[Haskell-cafe] Re: "Tying the knot" with unknown keys

Tue Aug 21 08:24:28 EDT 2007

David Ritchie MacIver wrote:
> I was playing with some code for compiling regular expressions to finite
> state machines and I ran into the following problem. I've solved it, but
> I'm not terribly happy with my solution and was wondering if someone
> could come up with a better one. :-)
> 
> Essentially I have
> 
> data FSM = State { transitions :: (Map Char FSM) }
> 
> and
> 
> transitions' :: Regexp -> Map Char Regexp
> 
> I want to lift this so that the Regexps become states of the finite
> state machine (while making sure I set up a loop in the data structure).
> Tying the knot is the traditional way of doing such things, but we
> couldn't figure out a way to make it work without the set of keys known
> in advance because of the strictness of Map in its keys (an association
> list was suggested, and that would probably work, but it seemed a bit
> ugly and would be fairly inefficient).
> 
> In the end what I did was just work out the set of reachable regexps in
> advance and use a standard tying the knot trick, but it felt vaguely
> unsatisfactory (and does some repeat work which I felt should be
> unneccessary). Anyone have a more elegant suggestion?
> 
> Regards,
> David

As others have pointed out, the decision to use Data.Map is a limiting issue.

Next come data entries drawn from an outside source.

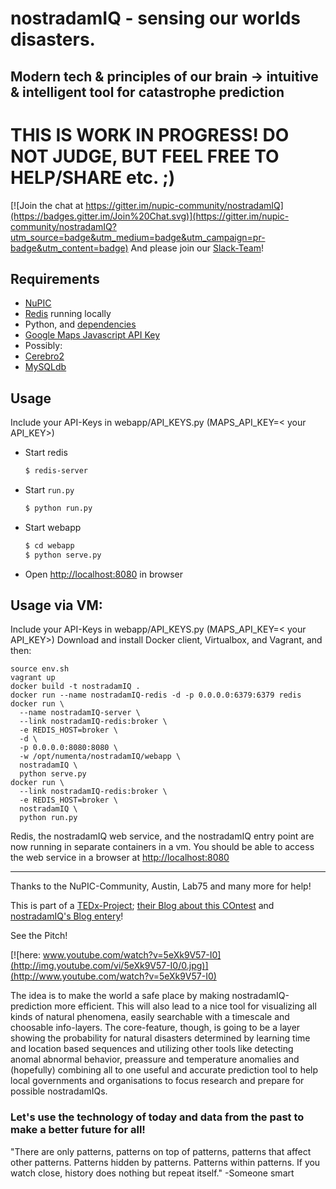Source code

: # nostradamIQ - sensing our worlds disasters.
## Modern tech & principles of our brain -> intuitive & intelligent tool for catastrophe prediction

# THIS IS WORK IN PROGRESS! DO NOT JUDGE, BUT FEEL FREE TO HELP/SHARE etc. ;)

 [![Join the chat at https://gitter.im/nupic-community/nostradamIQ](https://badges.gitter.im/Join%20Chat.svg)](https://gitter.im/nupic-community/nostradamIQ?utm_source=badge&utm_medium=badge&utm_campaign=pr-badge&utm_content=badge)
And please join our [Slack-Team](https://nostradamiq.slack.com)!

## Requirements

- [NuPIC](https://github.com/numenta/nupic)
- [Redis](http://redis.io/) running locally
- Python, and [dependencies](requirements.txt)
- [Google Maps Javascript API Key](https://developers.google.com/maps/documentation/javascript/tutorial#api_key)
- Possibly: 
- [Cerebro2](https://github.com/numenta/nupic.cerebro2)
- [MySQLdb](http://mysql-python.sourceforge.net/MySQLdb.html)

## Usage

Include your API-Keys in webapp/API_KEYS.py (MAPS_API_KEY=< your API_KEY>)

- Start redis

  ```bash
  $ redis-server
  ```

- Start `run.py`

  ```bash
  $ python run.py
  ```

- Start webapp

  ```bash
  $ cd webapp
  $ python serve.py
  ```

- Open [http://localhost:8080](http://localhost:8080) in browser

## Usage via VM:

Include your API-Keys in webapp/API_KEYS.py (MAPS_API_KEY=< your API_KEY>) 
Download and install Docker client, Virtualbox, and Vagrant, and then:

```
source env.sh
vagrant up
docker build -t nostradamIQ .
docker run --name nostradamIQ-redis -d -p 0.0.0.0:6379:6379 redis
docker run \
  --name nostradamIQ-server \
  --link nostradamIQ-redis:broker \
  -e REDIS_HOST=broker \
  -d \
  -p 0.0.0.0:8080:8080 \
  -w /opt/numenta/nostradamIQ/webapp \
  nostradamIQ \
  python serve.py
docker run \
  --link nostradamIQ-redis:broker \
  -e REDIS_HOST=broker \
  nostradamIQ \
  python run.py
```

Redis, the nostradamIQ web service, and the nostradamIQ entry point are now running
in separate containers in a vm.  You should be able to access the web service
in a browser at [http://localhost:8080](http://localhost:8080)

_______________________________________________________________________________________________________________________________

Thanks to the NuPIC-Community, Austin, Lab75 and many more for help!

This is part of a [TEDx-Project](http://datanauts.tedxrheinmain.de/contest-submissions/natural-catashtrophies-prediction-system/); [their Blog about this COntest](http://datanauts.tedxrheinmain.de/blog/meanwhile-in-datanauts-country/) and [nostradamIQ's Blog entery](http://datanauts.tedxrheinmain.de/blog/nostradamiq/)!

See the Pitch!

[![here: www.youtube.com/watch?v=5eXk9V57-I0](http://img.youtube.com/vi/5eXk9V57-I0/0.jpg)](http://www.youtube.com/watch?v=5eXk9V57-I0)

The idea is to make the world a safe place by making nostradamIQ-prediction more efficient.
This will also lead to a nice tool for visualizing all kinds of natural phenomena, easily searchable with a timescale and choosable info-layers. The core-feature, though, is going to be a layer showing the probability for natural disasters determined by learning time and location based sequences and utilizing other tools like detecting anomal abnormal behavior, preassure and temperature anomalies and (hopefully) combining all to one useful and accurate prediction tool to help local governments and organisations to focus research and prepare for possible nostradamIQs.

### Let's use the technology of today and data from the past to make a better future for all!

"There are only patterns, patterns on top of patterns, patterns that affect other patterns. Patterns hidden by patterns. Patterns within patterns. 
If you watch close, history does nothing but repeat itself." 
-Someone smart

Another approach is the combinator method in CTK Light
http://www.cse.unsw.edu.au/~chak/haskell/ctk/ which was specialized and enhanced
for regexp in the regex-dfa package [1].  This lazily constructs a DFA from the
regular expression.  The "tying the knot" happens in the definition of the
'star' combinator (the '*' regexp character, also implied by '+').  The problem
with this elegant definition is that it fails badly if the pattern being
repeated might succeed after consuming zero characters (it hangs in an infinite
loop).  Other than that it is a wonderful definition:

> type Regexp = Lexer -> Lexer
>
> -- star re1 re2 means repeat re1 follow with re2: "((re1)*)(re2)"
> star :: Regexp -> Regexp -> Regexp
> star re1 re2  = \l -> let self = re1 self >||< re2 l in self

My regex-tdfa package did something quite different since it has to deal with a
lot of extra complexity.  It works in a few stages, in particular because it
needs the NFA states to handle subexpression captures and because it has to
handle anchors like ^ and $.

String of regexp => Parsec extended regexp parser => parse tree data type

parse tree => complicated analyzer (uses mdo) => smarter tree data type

smarter tree => My complicated assembly monad (uses mdo) => Array Int NFA

Where a simplified description of NFA is something like
data NFA = NFA Int Trans
data Trans = Trans (Map Char (Set Int))-- Might lead to more than one NFA state
I could just as easily have made this
data Trans = Trans (Map Char (Set NFA))
or
data Trans = Trans (Map Char (Set Trans))
by doing a lazy lookup into the array, but it would then not have been as easy
to make the DFA in the next step:

Array Int NFA => Use of Trie indexed by (Set Int) => DFA

Where a simplified DFA is like
data DFA = DFA (Set Int) (Map Char DFA)
and the Trie means I can lazily lookup any subset of NFA state and get their
merge DFA state.

So the procedure starts with a simple empty winning NFA to the "right" of the
parse tree.  The rexgexp tree walk is done in a monad which provides the supply
of unique Int index when a new NFA state is created.  The last NFA state to be
created is the unique start state which always gets the largest Int index.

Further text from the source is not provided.